Using the listing below, set down exactly the lines from the one that contains "Issues and pull requests are welcome!" through the one that contains "### Team Members", with no pictures.

╭─ INPUT MATERIAL

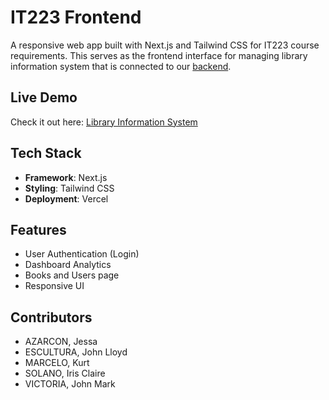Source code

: # IT223 Frontend

A responsive web app built with Next.js and Tailwind CSS for IT223 course requirements. This serves as the frontend interface for managing library information system that is connected to our [backend](https://github.com/irisclairesolano/IT223_backend). 


##  Live Demo

Check it out here: [Library Information System](https://it-223-frontend-git-main-iristhefllowers-projects.vercel.app/login)


##  Tech Stack

- **Framework**: Next.js
- **Styling**: Tailwind CSS
- **Deployment**: Vercel 


##  Features

-  User Authentication (Login)
-  Dashboard Analytics
-  Books and Users page
-  Responsive UI

## Contributors
- AZARCON, Jessa
- ESCULTURA, John Lloyd
- MARCELO, Kurt
- SOLANO, Iris Claire
- VICTORIA, John Mark
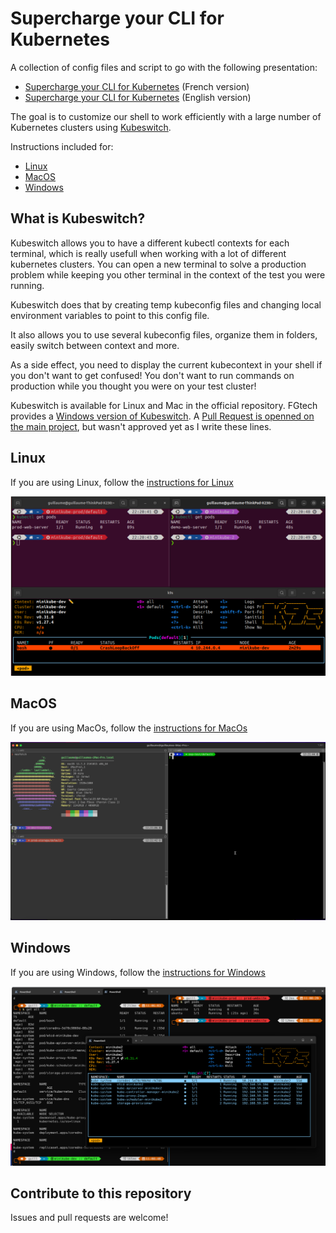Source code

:# Supercharge your CLI for Kubernetes

A collection of config files and script to go with the following presentation:

* [Supercharge your CLI for Kubernetes](slideshow/supercharge-your-cli-for-kubernetes-FR.pdf) (French version)
* [Supercharge your CLI for Kubernetes](slideshow/supercharge-your-cli-for-kubernetes-EN.pdf) (English version)

The goal is to customize our shell to work efficiently with a large number of Kubernetes clusters using [Kubeswitch](https://github.com/danielfoehrKn/kubeswitch).

Instructions included for:

* [Linux](#linux) 
* [MacOS](#macos)
* [Windows](#windows)

## What is Kubeswitch? 

Kubeswitch allows you to have a different kubectl contexts for each terminal, which is really usefull when working with a lot of different kubernetes clusters. You can open a new terminal to solve a production problem while keeping you other terminal in the context of the test you were running.

Kubeswitch does that by creating temp kubeconfig files and changing local environment variables to point to this config file.

It also allows you to use several kubeconfig files, organize them in folders, easily switch between context and more.

As a side effect, you need to display the current kubecontext in your shell if you don't want to get confused! You don't want to run commands on production while you thought you were on your test cluster!

Kubeswitch is available for Linux and Mac in the official repository.
FGtech provides a [Windows version of Kubeswitch](https://github.com/Les-filles-et-les-garcons-de-la-tech/kubeswitch). A [Pull Request is openned on the main project](https://github.com/danielfoehrKn/kubeswitch/pull/110), but wasn't approved yet as I write these lines.

## Linux

If you are using Linux, follow the [instructions for Linux](Linux/README.md)

![zsh linux](Fully_customized_zsh_linux.png)

## MacOS

If you are using MacOs, follow the [instructions for MacOs](Macos/README.md)

![zsh macos](Fully_customized_zsh_mac.png)

## Windows

If you are using Windows, follow the [instructions for Windows](Windows/README.md)

![powershell](Fully_customized_poweshell.png)

## Contribute to this repository

Issues and pull requests are welcome!
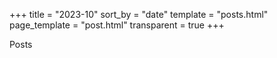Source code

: +++
title = "2023-10"
sort_by = "date"
template = "posts.html"
page_template = "post.html"
transparent = true
+++

Posts
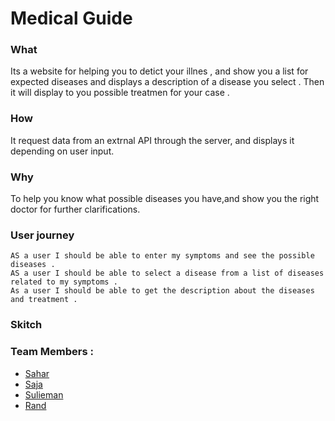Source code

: # Medical Guide 

### What
Its a website for helping you to detict your illnes , and show you a list for expected diseases and displays a description of a disease you select . Then it will display to you possible treatmen for your case . 


### How 
It request data from an extrnal API through the server, and displays it depending on user input. 


### Why
To help you know what possible diseases you have,and show you the right doctor for further clarifications.


### User journey 
    AS a user I should be able to enter my symptoms and see the possible diseases .
    AS a user I should be able to select a disease from a list of diseases related to my symptoms . 
    As a user I should be able to get the description about the diseases and treatment . 



### Skitch 



### Team Members : 
 - [Sahar](https://github.com/saharAdem)
 - [Saja](https://github.com/SajaLahaleeh)
 - [Sulieman](https://github.com/sulieman1) 
 - [Rand](https://github.com/RandInaim) 
 
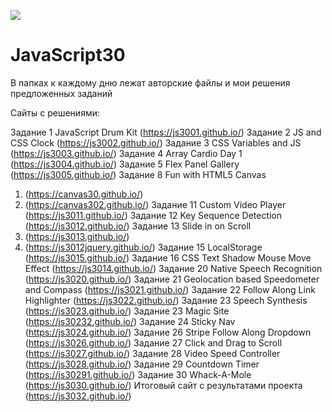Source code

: ﻿![](https://javascript30.com/images/JS3-social-share.png)

# JavaScript30




В папках к каждому дню лежат авторские файлы и мои решения предложенных заданий

Сайты с решениями:

Задание 1 JavaScript Drum Kit (https://js3001.github.io/)
Задание 2 JS and CSS Clock (https://js3002.github.io/)
Задание 3 CSS Variables and JS (https://js3003.github.io/)
Задание 4 Array Cardio Day 1 (https://js3004.github.io/)
Задание 5 Flex Panel Gallery (https://js3005.github.io/)
Задание 8 Fun with HTML5 Canvas
1) (https://canvas30.github.io/)
2) (https://canvas302.github.io/)
Задание 11 Custom Video Player (https://js3011.github.io/)
Задание 12 Key Sequence Detection (https://js3012.github.io/)
Задание 13 Slide in on Scroll 
1) (https://js3013.github.io/)
2) (https://js3012jquery.github.io/)
Задание 15 LocalStorage (https://js3015.github.io/)
Задание 16 CSS Text Shadow Mouse Move Effect (https://js3014.github.io/)
Задание 20 Native Speech Recognition (https://js3020.github.io/)
Задание 21 Geolocation based Speedometer and Compass (https://js3021.github.io/)
Задание 22 Follow Along Link Highlighter (https://js3022.github.io/)
Задание 23 Speech Synthesis (https://js3023.github.io/)
Задание 23 Magic Site (https://js30232.github.io/)
Задание 24 Sticky Nav (https://js3024.github.io/)
Задание 26 Stripe Follow Along Dropdown (https://js3026.github.io/)
Задание 27 Click and Drag to Scroll (https://js3027.github.io/)
Задание 28 Video Speed Controller (https://js3028.github.io/)
Задание 29 Countdown Timer (https://js30291.github.io/)
Задание 30 Whack-A-Mole (https://js3030.github.io/)
Итоговый сайт с результатами проекта (https://js3032.github.io/)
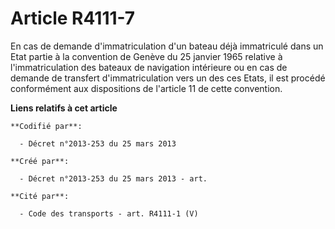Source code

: # Article R4111-7

En cas de demande d'immatriculation d'un bateau déjà immatriculé dans un Etat partie à la convention de Genève du 25 janvier
1965 relative à l'immatriculation des bateaux de navigation intérieure ou en cas de demande de transfert d'immatriculation
vers un des ces Etats, il est procédé conformément aux dispositions de l'article 11 de cette convention.

**Liens relatifs à cet article**

	**Codifié par**:

	  - Décret n°2013-253 du 25 mars 2013

	**Créé par**:

	  - Décret n°2013-253 du 25 mars 2013 - art.

	**Cité par**:

	  - Code des transports - art. R4111-1 (V)
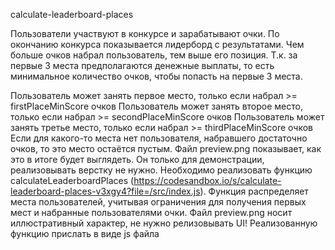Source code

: calculate-leaderboard-places

Пользователи участвуют в конкурсе и зарабатывают очки. По окончанию конкурса показывается лидерборд с результатами. Чем
больше очков набрал пользователь, тем выше его позиция. Т.к. за первые 3 места предполагаются денежные выплаты, то есть
минимальное количество очков, чтобы попасть на первые 3 места.

Пользователь может занять первое место, только если набрал >= firstPlaceMinScore очков
Пользователь может занять второе место, только если набрал >= secondPlaceMinScore очков
Пользователь может занять третье место, только если набрал >= thirdPlaceMinScore очков Если для какого-то места нет
пользователя, набравшего достаточно очков, то это место остаётся пустым. Файл preview.png показывает, как это в итоге
будет выглядеть. Он только для демонстрации, реализовывать верстку не нужно.
Необходимо реализовать функцию
calculateLeaderboardPlaces (https://codesandbox.io/s/calculate-leaderboard-places-v3xgy4?file=/src/index.js). Функция
распределяет места пользователей, учитывая ограничения для получения первых мест и набранные пользователями очки. Файл
preview.png носит иллюстративный характер, не нужно релизовывать UI! Реализованную функцию прислать в виде js файла
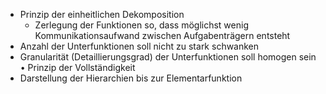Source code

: - Prinzip der einheitlichen Dekomposition
	- Zerlegung der Funktionen so, dass möglichst wenig Kommunikationsaufwand zwischen Aufgabenträgern entsteht
- Anzahl der Unterfunktionen soll nicht zu stark schwanken
- Granularität (Detaillierungsgrad) der Unterfunktionen soll homogen sein • Prinzip der Vollständigkeit
- Darstellung der Hierarchien bis zur Elementarfunktion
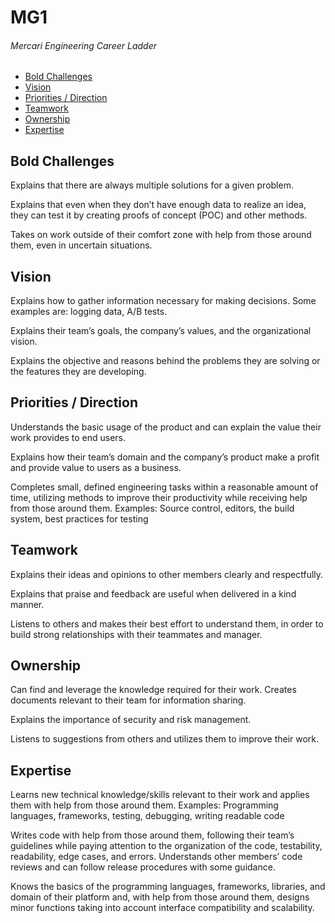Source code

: # MG1
###### Mercari Engineering Career Ladder

 * [Bold Challenges](#bold-challenges)
 * [Vision](#vision)
 * [Priorities / Direction](#priorities--direction)
 * [Teamwork](#teamwork)
 * [Ownership](#ownership)
 * [Expertise](#expertise)

## Bold Challenges
Explains that there are always multiple solutions for a given problem.

Explains that even when they don’t have enough data to realize an idea, they can test it by creating proofs of concept (POC) and other methods.

Takes on work outside of their comfort zone with help from those around them, even in uncertain situations.


## Vision
Explains how to gather information necessary for making decisions.
Some examples are: logging data, A/B tests.

Explains their team’s goals, the company’s values, and the organizational vision.

Explains the objective and reasons behind the problems they are solving or the features they are developing.


## Priorities / Direction
Understands the basic usage of the product and can explain the value their work provides to end users.

Explains how their team’s domain and the company’s product make a profit and provide value to users as a business.

Completes small, defined engineering tasks within a reasonable amount of time, utilizing methods to improve their productivity while receiving help from those around them.
Examples: Source control, editors, the build system, best practices for testing


## Teamwork
Explains their ideas and opinions to other members clearly and respectfully.

Explains that praise and feedback are useful when delivered in a kind manner.

Listens to others and makes their best effort to understand them, in order to build strong relationships with their teammates and manager.


## Ownership
Can find and leverage the knowledge required for their work. 
Creates documents relevant to their team for information sharing.

Explains the importance of security and risk management.

Listens to suggestions from others and utilizes them to improve their work.


## Expertise
Learns new technical knowledge/skills relevant to their work and applies them with help from those around them.
Examples: Programming languages, frameworks, testing, debugging, writing readable code

Writes code with help from those around them, following their team’s guidelines while paying attention to the organization of the code, testability, readability, edge cases, and errors.
Understands other members’ code reviews and can follow release procedures with some guidance.

Knows the basics of the programming languages, frameworks, libraries, and domain of their platform and, with help from those around them, designs minor functions taking into account interface compatibility and scalability.

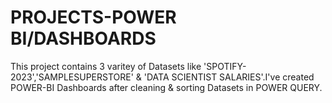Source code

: # PROJECTS-POWER BI/DASHBOARDS
This project contains 3 varitey of Datasets like 'SPOTIFY-2023','SAMPLESUPERSTORE' & 'DATA SCIENTIST SALARIES'.I've created POWER-BI Dashboards after cleaning & sorting Datasets in POWER QUERY. 
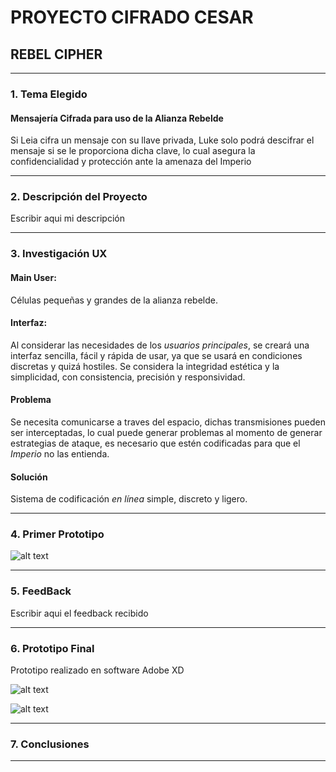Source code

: # PROYECTO CIFRADO CESAR

## **REBEL CIPHER**

___

### 1. Tema Elegido
#### Mensajería Cifrada para uso de la Alianza Rebelde


Si Leia cifra un mensaje con su llave privada, Luke solo podrá descifrar el mensaje si se le proporciona dicha clave,  lo cual asegura la confidencialidad y protección ante la amenaza del Imperio

___
### 2. Descripción del Proyecto

Escribir aqui mi descripción
___
### 3. Investigación UX
#### Main User:
Células pequeñas y grandes de la alianza rebelde.
#### Interfaz:
Al considerar las necesidades de los _usuarios principales_, se creará una interfaz sencilla, fácil y rápida de usar, ya que se usará en condiciones discretas y quizá hostiles. Se considera la integridad estética y la simplicidad, con consistencia, precisión y responsividad.
#### Problema
Se necesita comunicarse a traves del espacio, dichas transmisiones pueden ser interceptadas, lo cual puede generar problemas al momento de generar estrategias de ataque, es necesario que estén codificadas para que el _Imperio_ no las entienda.
#### Solución
Sistema de codificación _en línea_ simple, discreto y ligero.
___
### 4. Primer Prototipo

![alt text](https://lh3.googleusercontent.com/20pt6EioE609APW-l0_2zibIdh4hRZo0Cc3QjUj7jdep-X9lePPRTMdPqBg5eBJ5KSywsydUndvvRvKQiltgBs3VdPxSD8Ua4pTnmjJJpyE6EeYdOdOmA9IfyeJjk0NJ12v-UrsZyAA0qCvOLM08Ts-fGNI_VE-p0VBpH1H_sw3p5npu2hl1w8vDbyHzO9BHGI7Cq9XtfIcTI_Ch-gfTvNsJMFGy7cIEtvibggJ1_0WyJ8kdM3hYzkfhVyrz-E8QSIvb2JFEUu3qHUphMW8jxr2Cmro25SofCVQBZk9aT859LN-nMl7UlrGoxhoYK4sqZO9bJMhFcsT9zb2j8x6aubwsxQd4z383-XJPF9VMXkp_eiJyyDVdokouACcLPA4TsRNFKvzD27oFzgEQfAXPKTDRmOCT2CxNZASGRyQ2rwOkxwB_JzIKBfzLqmGQmF5H_8sjLD2hGjLOTVWCkD1I04fa7DsH6LKYrAsjcoaCU6F_XS9A4U7OThjKoH6jsS3pUeO9fFEAqAAyVNTy8gnez5anpcQPQgcjP0LaohZKtxlxe6wimIPoGojxh8rBD4FYwGulu2Iyg1TWjxx8RmStHyR7B8Yl0OiwSiusYVjIdh367EFKOwf23Oog5yxpExfSaIWdHiMfqXPpHD235JggcgsXJtYBgPWN_7Tfqkk8CLMWvy39YXgDAudi=w948-h757-no "primerproto")
___
### 5. FeedBack

Escribir aqui el feedback recibido
___
### 6. Prototipo Final
Prototipo realizado en software Adobe XD

![alt text](https://lh3.googleusercontent.com/f_uAw46aCnknBsyJztYEzGzAtq310LbC2OzXipFJvyY9JZITxwgT5FvQ-miWpdSdqFBciT8tzXk4yoMzpdHwMPiMjlaLIxnQti7uBP1y523aYk5piH-NJZaPEa8zba0sfqogiiJD5c5N2JoQqNL9EbnWgYbYAeG129RWttA12Dbt_dCkn_Lov1N1_6F9_QeA7qj8vQclALSRoudTLTsMTSqO5R5RoMNOpfHk6KM_sX21cmVmYtmrQpoA3OCJTV70OtaVb1Ju4uuB3mfqhnISX-ehQaFWntkH5H59R9o5tylSnH6ytjr3YfJlsGn2njYlMUe1Vl1pfZMZE4sTpHE_g77CEJyMOWZXiBl2tWc_3JaRW3dvokH95TUkuN1SK0qXYnHI1jnuQKlEs2N-7FMCltv9RidD3MUeXYCq6UppEt8VWocsbsvvAPeI4b17bKOzXkO0CBU16fpFZwG6lWEN_tXdML4f7DrXM3KShB2XK9vX3Mu7CbrgbSlCJOsdcWWMVCL0ypXBnwb2_a9MYzH3fAdBhh76J64cfhdN5-PE23wo3AbepMOjtLKBzp8T8fFGvhIRyCGcRilvQy3Irwv_j5zXwVBm4sHVbME9yypk7hjc_lScvEFWJcJQ_V-ifH8Dsox6tWX0oSkxL_Qsj0V8gg22FWtq8wnd4L_CuOpISGmclcwQzapPUfg8=w899-h757-no "protocipher")

![alt text](https://lh3.googleusercontent.com/pYPBoUiDMyookT0O4_56bZnP4B9W8mm_RKQTDrgJTtV-_5mKU8qotRTq0XMtBjf3C6zLd97cHj8HvOHdXwhSupC7MrMIs8KMnvcNelJMjo3dY3cz3RNZDEacMHGo8560FphldgI9nfY94u_DE5NYr-EuInCDXMZVrQccXDaBjTMe1H0SLi69y7vIPOj7vWOcPyQ5fO8ZxJPgoi2tDcBRWS-Y_FC_2EPqNjBxtrD08iqJ0fkdR5BRI0jA-hpDfb5B-HYznfJuWuxRYJl5StKRb_fmEa5-UMq0fCdsut11DvhLoDWwlMLpjIoMql3jjNo388pP9PXcBZsvKfqmRCNMHz4EPs3tVBDVv0t7wYvMaMkbAkNbU2uXFovHoZZQItdd5O9K2tLgldzLBNWzfLPTIyr8ZYWpX-j20a-_WLpH02qgLUajcphgQZyfYt5b__KmPZNusPt0uKQgyOHw34RFkdJ60furhfAxzwUKCF3whrR4fM4HnH0n6L1E0_KKObG99q9zIVTEDFejOFjcan5JnYP9xxo0F5j7SAbJZ7NY1jIeYfaZbuVpkwxWv365GXMeQii77UenIpDoOrPkEIj3OhRMAr2XdMAiC5qmIGdc3NtHrgVVmPWAbWd0h2l_hNQADGfrhAcY3WFCE7_SmSTKYyaC40P-UcHsitlxL3uIopS6sCO7NZhAWTd1=w884-h757-no "protdecipher")
___
### 7. Conclusiones

___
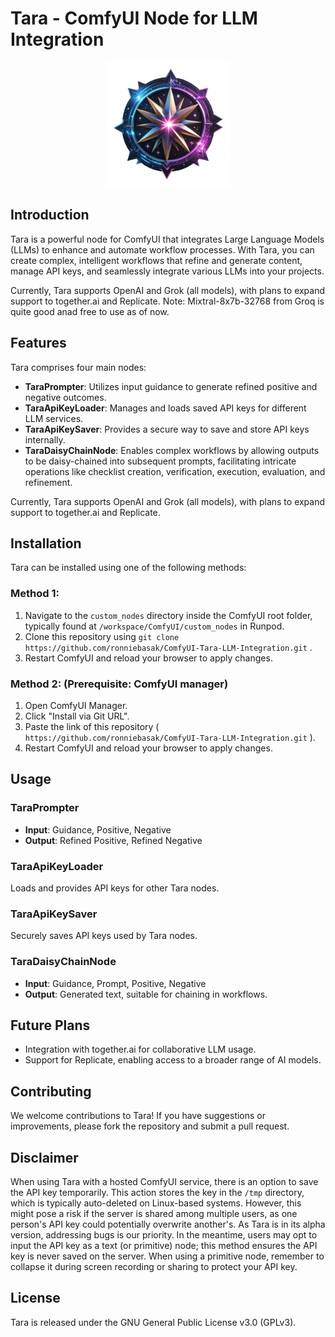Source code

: # Tara - ComfyUI Node for LLM Integration

<p align="center">
  <img src="logo/tara-logo.webp" alt="Tara Logo" width="200"/>
</p>

## Introduction
Tara is a powerful node for ComfyUI that integrates Large Language Models (LLMs) to enhance and automate workflow processes. With Tara, you can create complex, intelligent workflows that refine and generate content, manage API keys, and seamlessly integrate various LLMs into your projects.

Currently, Tara supports OpenAI and Grok (all models), with plans to expand support to together.ai and Replicate.
Note: Mixtral-8x7b-32768 from Groq is quite good anad free to use as of now.

## Features
Tara comprises four main nodes:

- **TaraPrompter**: Utilizes input guidance to generate refined positive and negative outcomes.
- **TaraApiKeyLoader**: Manages and loads saved API keys for different LLM services.
- **TaraApiKeySaver**: Provides a secure way to save and store API keys internally.
- **TaraDaisyChainNode**: Enables complex workflows by allowing outputs to be daisy-chained into subsequent prompts, facilitating intricate operations like checklist creation, verification, execution, evaluation, and refinement.

Currently, Tara supports OpenAI and Grok (all models), with plans to expand support to together.ai and Replicate.

## Installation
Tara can be installed using one of the following methods:

### Method 1:
1. Navigate to the `custom_nodes` directory inside the ComfyUI root folder, typically found at `/workspace/ComfyUI/custom_nodes` in Runpod.
2. Clone this repository using `git clone https://github.com/ronniebasak/ComfyUI-Tara-LLM-Integration.git` .
3. Restart ComfyUI and reload your browser to apply changes.

### Method 2: (Prerequisite: ComfyUI manager)
1. Open ComfyUI Manager.
2. Click "Install via Git URL".
3. Paste the link of this repository ( `https://github.com/ronniebasak/ComfyUI-Tara-LLM-Integration.git` ).
4. Restart ComfyUI and reload your browser to apply changes.

## Usage
### TaraPrompter
- **Input**: Guidance, Positive, Negative
- **Output**: Refined Positive, Refined Negative

### TaraApiKeyLoader
Loads and provides API keys for other Tara nodes.

### TaraApiKeySaver
Securely saves API keys used by Tara nodes.

### TaraDaisyChainNode
- **Input**: Guidance, Prompt, Positive, Negative
- **Output**: Generated text, suitable for chaining in workflows.

## Future Plans
- Integration with together.ai for collaborative LLM usage.
- Support for Replicate, enabling access to a broader range of AI models.

## Contributing
We welcome contributions to Tara! If you have suggestions or improvements, please fork the repository and submit a pull request.

## Disclaimer
When using Tara with a hosted ComfyUI service, there is an option to save the API key temporarily. This action stores the key in the `/tmp` directory, which is typically auto-deleted on Linux-based systems. However, this might pose a risk if the server is shared among multiple users, as one person's API key could potentially overwrite another's. As Tara is in its alpha version, addressing bugs is our priority. In the meantime, users may opt to input the API key as a text (or primitive) node; this method ensures the API key is never saved on the server. When using a primitive node, remember to collapse it during screen recording or sharing to protect your API key.

## License
Tara is released under the GNU General Public License v3.0 (GPLv3).
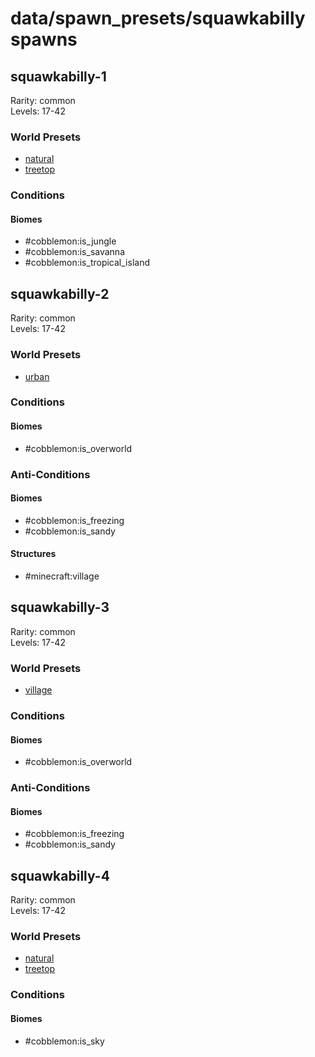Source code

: # data/spawn_presets/squawkabilly spawns  
  
## squawkabilly-1  
Rarity: common  
Levels: 17-42  
  
### World Presets  
* [natural](/data/world_presets/natural.md)  
* [treetop](/data/world_presets/treetop.md)  
  
### Conditions  
  
#### Biomes  
  * #cobblemon:is_jungle
  * #cobblemon:is_savanna
  * #cobblemon:is_tropical_island
  
  
## squawkabilly-2  
Rarity: common  
Levels: 17-42  
  
### World Presets  
* [urban](/data/world_presets/urban.md)  
  
### Conditions  
  
#### Biomes  
  * #cobblemon:is_overworld
  
  
### Anti-Conditions  
  
#### Biomes  
  * #cobblemon:is_freezing
  * #cobblemon:is_sandy
  
  
#### Structures  
  * #minecraft:village
  
  
## squawkabilly-3  
Rarity: common  
Levels: 17-42  
  
### World Presets  
* [village](/data/world_presets/village.md)  
  
### Conditions  
  
#### Biomes  
  * #cobblemon:is_overworld
  
  
### Anti-Conditions  
  
#### Biomes  
  * #cobblemon:is_freezing
  * #cobblemon:is_sandy
  
  
## squawkabilly-4  
Rarity: common  
Levels: 17-42  
  
### World Presets  
* [natural](/data/world_presets/natural.md)  
* [treetop](/data/world_presets/treetop.md)  
  
### Conditions  
  
#### Biomes  
  * #cobblemon:is_sky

╰─

RESULT OF THE TASK:
Issues and pull requests are welcome!
Source code

: +++
title = "2023-10"
sort_by = "date"
template = "posts.html"
page_template = "post.html"
transparent = true
+++

Posts
Source code

: # Medical Guide 

### What
Its a website for helping you to detict your illnes , and show you a list for expected diseases and displays a description of a disease you select . Then it will display to you possible treatmen for your case . 


### How 
It request data from an extrnal API through the server, and displays it depending on user input. 


### Why
To help you know what possible diseases you have,and show you the right doctor for further clarifications.


### User journey 
    AS a user I should be able to enter my symptoms and see the possible diseases .
    AS a user I should be able to select a disease from a list of diseases related to my symptoms . 
    As a user I should be able to get the description about the diseases and treatment . 



### Skitch 



### Team Members : 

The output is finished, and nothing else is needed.